Dollar Financial Corp.
1436 Lancaster Avenue, Suite 210
Berwyn, Pennsylvania 19312

Ladies and Gentlemen:

        We have acted as counsel to Dollar Financial Corp., a Delaware corporation (the "Company"), in connection with the proposed issuance and sale by the Company of up to 6,771,875 shares of the Company's Common Stock (the "Company Shares") and the sale by certain Selling Stockholders of up to 1,134,375 shares (including the exercise by the underwriters of an option to purchase up to 1,031,250 additional shares to cover over-allotments) of the Company's Common Stock (the "Selling Stockholder Shares") pursuant to the Company's Registration Statement on Form S-1 filed with the Securities and Exchange Commission (the "Commission") on March 12, 2004, as amended by Amendment No. 1 filed with the Commission on April 27, 2004, Amendment No. 2 filed with the Commission on June 3, 2004, Amendment No. 3 filed with the Commission on July 7, 2004 and Amendment No. 4 expected to be filed with the Commission on July 16, 2004 (collectively, the "Registration Statement") under the Securities Act of 1933, as amended (the "Act").

        This opinion is being furnished in accordance with the requirements of Item 16(a) of Form S-1 and Item 601(b)(5)(i) of Regulation S-K.

        In our capacity as counsel to the Company in connection with such registration, we are familiar with the proceedings taken by the Company in connection with the authorization, issuance and sale of the Company Shares and the sale of the Selling Stockholder Shares. In addition, we have made such legal and factual examinations and inquiries, including an examination of originals or copies certified or otherwise identified to our satisfaction of such documents, corporate records and instruments, as we have deemed necessary or appropriate for purposes of this opinion.

        In our examination, we have assumed the genuineness of all signatures, the authenticity of all documents submitted to us as originals, and the conformity to authentic original documents of all documents submitted to us as copies.

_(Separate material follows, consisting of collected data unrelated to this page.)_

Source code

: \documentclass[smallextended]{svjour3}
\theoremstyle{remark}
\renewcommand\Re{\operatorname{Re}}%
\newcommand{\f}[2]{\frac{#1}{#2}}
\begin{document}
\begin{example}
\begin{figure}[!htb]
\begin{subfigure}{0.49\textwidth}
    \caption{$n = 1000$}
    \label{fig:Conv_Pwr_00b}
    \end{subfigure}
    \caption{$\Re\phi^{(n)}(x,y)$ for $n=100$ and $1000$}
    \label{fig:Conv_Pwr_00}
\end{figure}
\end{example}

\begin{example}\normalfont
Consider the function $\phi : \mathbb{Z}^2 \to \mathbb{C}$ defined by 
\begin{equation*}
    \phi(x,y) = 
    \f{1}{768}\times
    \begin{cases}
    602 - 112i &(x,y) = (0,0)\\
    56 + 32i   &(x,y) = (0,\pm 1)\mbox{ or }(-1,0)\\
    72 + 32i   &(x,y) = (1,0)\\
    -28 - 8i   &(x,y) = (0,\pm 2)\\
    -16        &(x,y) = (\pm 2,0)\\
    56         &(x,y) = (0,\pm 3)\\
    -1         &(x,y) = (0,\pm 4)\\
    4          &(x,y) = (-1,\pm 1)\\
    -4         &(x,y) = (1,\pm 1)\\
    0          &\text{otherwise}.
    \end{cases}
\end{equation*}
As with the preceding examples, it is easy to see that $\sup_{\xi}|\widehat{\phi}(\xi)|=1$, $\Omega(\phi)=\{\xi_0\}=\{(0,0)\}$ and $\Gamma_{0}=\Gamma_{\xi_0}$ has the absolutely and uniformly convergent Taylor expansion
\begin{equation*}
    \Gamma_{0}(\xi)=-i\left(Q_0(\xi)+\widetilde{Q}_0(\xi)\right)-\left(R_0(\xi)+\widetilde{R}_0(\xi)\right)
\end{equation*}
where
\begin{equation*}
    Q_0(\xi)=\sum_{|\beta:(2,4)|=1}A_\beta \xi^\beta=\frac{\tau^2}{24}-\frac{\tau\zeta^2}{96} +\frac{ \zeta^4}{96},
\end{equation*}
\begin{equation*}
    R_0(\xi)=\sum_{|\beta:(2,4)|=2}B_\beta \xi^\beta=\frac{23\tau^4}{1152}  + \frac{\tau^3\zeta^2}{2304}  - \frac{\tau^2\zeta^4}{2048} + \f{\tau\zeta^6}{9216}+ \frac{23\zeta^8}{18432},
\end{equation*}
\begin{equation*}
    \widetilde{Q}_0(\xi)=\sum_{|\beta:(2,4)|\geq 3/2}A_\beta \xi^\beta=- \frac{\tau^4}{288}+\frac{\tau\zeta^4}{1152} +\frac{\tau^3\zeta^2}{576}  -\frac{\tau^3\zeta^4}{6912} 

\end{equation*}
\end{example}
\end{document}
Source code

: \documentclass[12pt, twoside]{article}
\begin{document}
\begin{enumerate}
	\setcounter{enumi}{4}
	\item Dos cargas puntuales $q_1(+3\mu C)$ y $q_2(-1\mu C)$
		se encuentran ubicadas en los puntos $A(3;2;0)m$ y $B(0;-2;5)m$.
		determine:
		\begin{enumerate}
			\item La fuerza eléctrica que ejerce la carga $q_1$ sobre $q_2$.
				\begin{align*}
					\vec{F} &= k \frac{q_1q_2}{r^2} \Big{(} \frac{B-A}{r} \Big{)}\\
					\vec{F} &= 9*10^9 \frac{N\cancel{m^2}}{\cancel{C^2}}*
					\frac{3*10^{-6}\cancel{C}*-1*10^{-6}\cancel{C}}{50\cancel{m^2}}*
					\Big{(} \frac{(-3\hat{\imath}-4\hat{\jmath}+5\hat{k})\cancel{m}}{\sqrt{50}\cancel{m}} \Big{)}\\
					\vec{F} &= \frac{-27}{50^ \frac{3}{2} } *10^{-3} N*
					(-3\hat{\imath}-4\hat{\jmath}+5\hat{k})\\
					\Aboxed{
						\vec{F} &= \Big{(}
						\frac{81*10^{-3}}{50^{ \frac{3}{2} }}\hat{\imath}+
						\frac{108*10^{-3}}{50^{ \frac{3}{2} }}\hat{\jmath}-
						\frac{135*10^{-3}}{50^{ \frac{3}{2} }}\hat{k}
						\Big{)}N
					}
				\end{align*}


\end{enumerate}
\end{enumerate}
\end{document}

        We are opining herein as to the effect on the subject transaction only of the General Corporation Law of the State of Delaware, and we express no opinion with respect to the applicability thereto, or the effect thereon, of the laws of any other jurisdiction or, in the case of Delaware, any other laws, or as to any matters of municipal law or the laws of any local agencies within any state.

        Based on and subject to the foregoing, it is our opinion that (i) the Company Shares and Selling Stockholder Shares have been duly authorized and (ii) the Company Shares, upon issuance, delivery and payment therefor in the manner contemplated by the Registration Statement (as amended and supplemented through the date of issuance), will be validly issued, fully paid and nonassessable.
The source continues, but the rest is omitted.